FROM THE ARCHIVES: Finding the Happiest Hour
We've published hundreds of stories from 100+ writers in the last three years, so we're highlighting some of these timeless posts in our new From the Archives series. Enjoy!
Found a deal for half off beers and cocktails. Half off nachos, though the guacamole is still full price, but you pay for it anyway because: guac. Gather with friends who also graduated college to talk for a few hours, reminisce, wander. Finish off my piña colada and round the tip because I avoided math classes like the plague. Polish off the last remaining sweet drops, feeling as though I too am on a seventy degree beach with crystal clear water. An eleven dollar bill never felt so divine.
***
Encounter a new restaurant, new deal. Cosmopolitan for half off, and more nachos to appease my wallowing stomach. Talk and talk, admire the doe-eyed baby who keeps throwing looks our way. Discuss life, the lack of jobs, the frustration, the laughs. Finish off the drink. Feel the buzz of such a fancy beverage and wonder if I’ll ever match the sophistication of this martini glass. Consider asking for a refill but a six dollar bill…you can’t beat that.
***
Forever researching the cheapest deals in town. Chase the feeling of ordering a full price deal for pocket change. Release anguish and stress from 4–6pm so the remaining 22 hours of the day feel distant and untouched.
Dislocated my right shoulder from my socket for the third time, dislocated from applying to jobs, dislocated from any clue as to where I’ll be in five years or next Monday. Recognizing the fact that this summer is not the summer I had imagined, that I am changing, that I am entering the most confusing period in my life with the fragility of two bare bones clanging together.
***
Handling the spare time by finally watching the entirety of Breaking Bad, writing stories, writing scripts, reading books that will keep my eyelids open, and job hunting. Finding some beacon of joy in Jesse Pinkman’s eyes and cultivating ideas for future screenplays, creating subjects filled with such sorrow I never had the courage to commit to paper.

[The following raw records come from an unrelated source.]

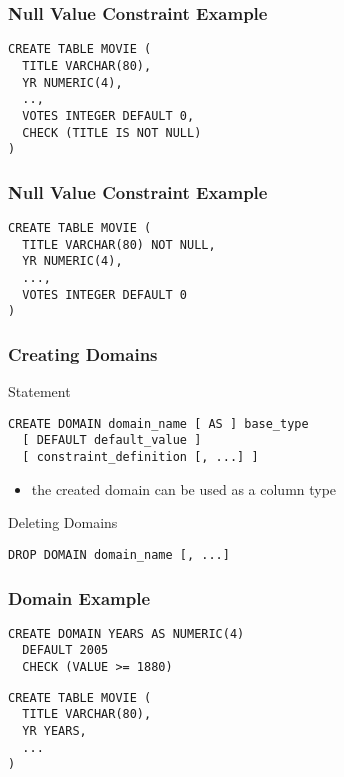 \documentclass[dvipsnames]{beamer}
\theoremstyle{plain}
\begin{document}
\begin{frame}[fragile]
  \frametitle{Null Value Constraint Example}

  \begin{example}
    \begin{lstlisting}
CREATE TABLE MOVIE (
  TITLE VARCHAR(80),
  YR NUMERIC(4),
  ..,
  VOTES INTEGER DEFAULT 0,
  CHECK (TITLE IS NOT NULL)
)
    \end{lstlisting}
  \end{example}
\end{frame}

\begin{frame}[fragile]
  \frametitle{Null Value Constraint Example}

  \begin{example}
    \begin{lstlisting}
CREATE TABLE MOVIE (
  TITLE VARCHAR(80) NOT NULL,
  YR NUMERIC(4),
  ...,
  VOTES INTEGER DEFAULT 0
)
    \end{lstlisting}
  \end{example}
\end{frame}

\begin{frame}[fragile]
  \frametitle{Creating Domains}

  \begin{block}{Statement}
    \begin{lstlisting}
CREATE DOMAIN domain_name [ AS ] base_type
  [ DEFAULT default_value ]
  [ constraint_definition [, ...] ]
    \end{lstlisting}
  \end{block}

  \pause
  \begin{itemize}
    \item the created domain can be used as a column type
  \end{itemize}

  \pause
  \begin{block}{Deleting Domains}
    \begin{lstlisting}
DROP DOMAIN domain_name [, ...]
    \end{lstlisting}
  \end{block}
\end{frame}

\begin{frame}[fragile]
  \frametitle{Domain Example}

  \begin{example}
    \begin{lstlisting}
CREATE DOMAIN YEARS AS NUMERIC(4)
  DEFAULT 2005
  CHECK (VALUE >= 1880)
    \end{lstlisting}

    \pause
    \begin{lstlisting}
CREATE TABLE MOVIE (
  TITLE VARCHAR(80),
  YR YEARS,
  ...
)
    \end{lstlisting}
  \end{example}
\end{frame}
\end{document}
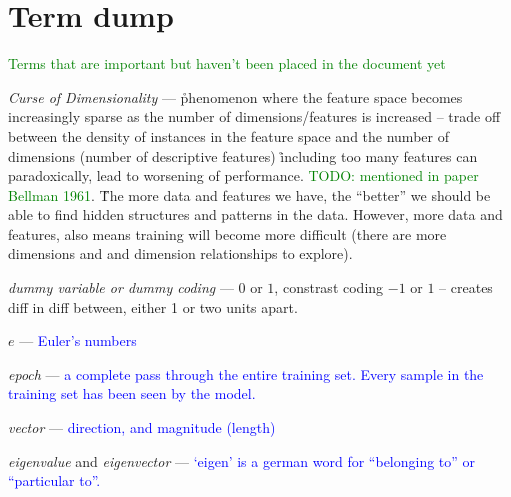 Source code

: \chapter{Term dump}

\textcolor{green}{Terms that are important but haven't been placed in the document yet}



\emph{Curse of Dimensionality} --- \r{phenomenon where the feature space becomes increasingly sparse as the number of dimensions/features is increased -- trade off between the density of instances in the feature space and the number of dimensions (number of descriptive features) \r{including too many features can paradoxically, lead to worsening of performance.} \textcolor{green}{TODO: mentioned in paper Bellman 1961}}. \r{The more data and features we have, the ``better'' we should be able to find hidden structures and patterns in the data. However, more data and features, also means training will become more difficult (there are more dimensions and and dimension relationships to explore).}

\emph{dummy variable or dummy coding} --- $0$ or $1$, constrast coding $-1$ or $1$ -- creates diff in diff between, either 1 or two units apart.



\emph{$e$} --- \textcolor{blue}{Euler's numbers}


\emph{epoch} --- \textcolor{blue}{a complete pass through the entire training set. Every sample in the training set has been seen by the model.} 

\emph{vector} --- \textcolor{blue}{direction, and magnitude (length)}

\emph{eigenvalue} and \emph{eigenvector} --- \textcolor{blue}{`eigen' is a german word for ``belonging to'' or ``particular to''.} 




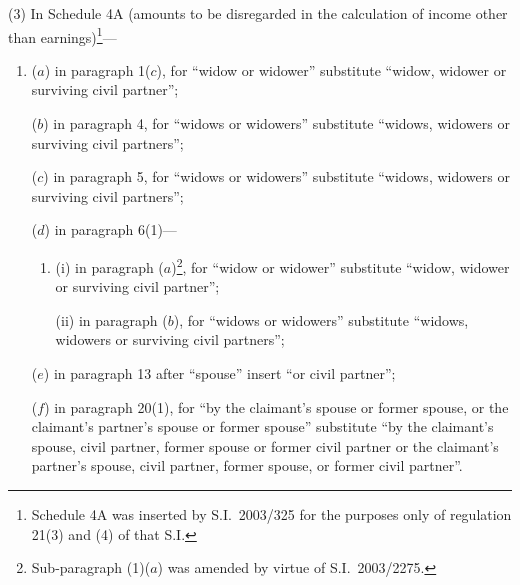 \documentclass[12pt,a4paper]{article}
\begin{document}
(3) In Schedule 4A (amounts to be disregarded in the calculation of income other than earnings)\footnote{Schedule 4A was inserted by S.I.\ 2003/325 for the purposes only of regulation 21(3) and (4) of that S.I.}—
\begin{enumerate}\item[]
($a$) in paragraph 1($c$), for “widow or widower” substitute “widow, widower or surviving civil partner”;

($b$) in paragraph 4, for “widows or widowers” substitute “widows, widowers or surviving civil partners”;

($c$) in paragraph 5, for “widows or widowers” substitute “widows, widowers or surviving civil partners”;

($d$) in paragraph 6(1)—
\begin{enumerate}\item[]
(i) in paragraph ($a$)\footnote{Sub-paragraph (1)($a$) was amended by virtue of S.I.\ 2003/2275.}, for “widow or widower” substitute “widow, widower or surviving civil partner”;

(ii) in paragraph ($b$), for “widows or widowers” substitute “widows, widowers or surviving civil partners”;
\end{enumerate}

($e$) in paragraph 13 after “spouse” insert “or civil partner”;

($f$) in paragraph 20(1), for “by the claimant’s spouse or former spouse, or the claimant’s partner’s spouse or former spouse” substitute “by the claimant’s spouse, civil partner, former spouse or former civil partner or the claimant’s partner’s spouse, civil partner, former spouse, or former civil partner”.
\end{enumerate}
\end{document}
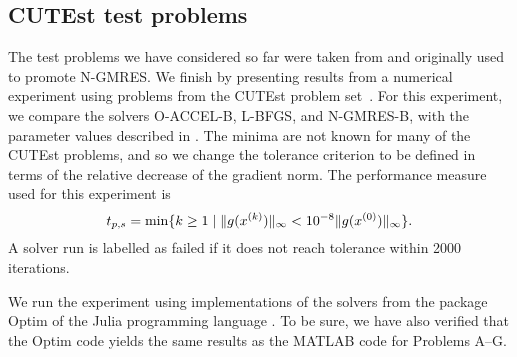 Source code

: \documentclass[main.tex]{subfiles}
\begin{document}
\subsection{CUTEst test problems}
The test problems we have considered so far were taken from
\citet{sterck2013steepest} and originally used to promote N-GMRES. We
finish by presenting results from a numerical experiment using
problems from the CUTEst problem set~\cite{gould2015cutest}.  For this
experiment, we compare the solvers O-ACCEL-B, L-BFGS, and N-GMRES-B,
with the parameter values described in
.  The minima are not known for many of
the CUTEst problems, and so we change the tolerance criterion to be
defined in terms of the relative decrease of the gradient norm.  The
performance measure used for this experiment is
\begin{equation}\label{eq:def_performance_measure_cutest}
  t_{p,s} = \min\{k\geq 1 \mid \|g(x^{(k)})\|_\infty < 10^{-8}\|g(x^{(0)})\|_\infty\}.
\end{equation}
A solver run is labelled as failed if it does not reach tolerance
within \num{2000} iterations.

We run the experiment using implementations of the solvers from the
package Optim \citep{mogensen2018optim} of the Julia programming
language \citep{bezanson2017julia}. To be sure, we have also verified
that the Optim code yields the same results as the MATLAB code for
Problems A--G.
\end{document}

Between stressing for Walter White’s father-of-the-year-campaign and my ambiguous job future, the happy hours continued. I have the utmost appreciation for these friends that took me out of my own darkness and enjoyed a beer or two. We treasured our three dollar drinks, our pita and chips, our half off cocktails, our half off wines, our chances to escape the pressures of “do you have a job yet?” and the looming student loan emails. The bitter hops of a summer ale washed away our problems, reminding us that if Emily Blunt and John Krasinksi found each other, we too can find jobs and futures that welcome us wholeheartedly.
I’m disappointed in myself for slipping into the darkest place I’ve ever fallen into, becoming bitter and cynical. Being told a hundred times that “I’m going to be okay” and listening to such words as a broken record of defeat. I guess it took some pita chips and a glass of wine to remind me that things can be half-full once again. Embracing time with my best friends from home to drink and share joy, laugh with my family on the deck, recognize our addiction to Baby Animals of Instagram, chat with friends from school near and far, and insist that my boyfriend and I can recite John Mulaney without any hesitation or stumbling of a word. Embrace that fact that a cappuccino stout and tacos can pull me out of my own head. Not to suggest that alcohol is the hero here (though it sure makes things a bit lighter), but perhaps it’s a peace offering. Some line to tread between reality and dreams, finding the happiest hour to be at ease, enjoy the sunset, enjoy the liquor and food, and remind myself that I have a choice. Either I can continue to watch the clock tick second by second, or set it aside for as long as necessary.
***
My summer was filled with three dollar beers, fries, and an understanding that we cannot diagnose a rhyme or reason for the way things happen, simply that they have happened, and now you make a choice (either $5 wine or beer).
[This post was originally published at September 18, 2016.]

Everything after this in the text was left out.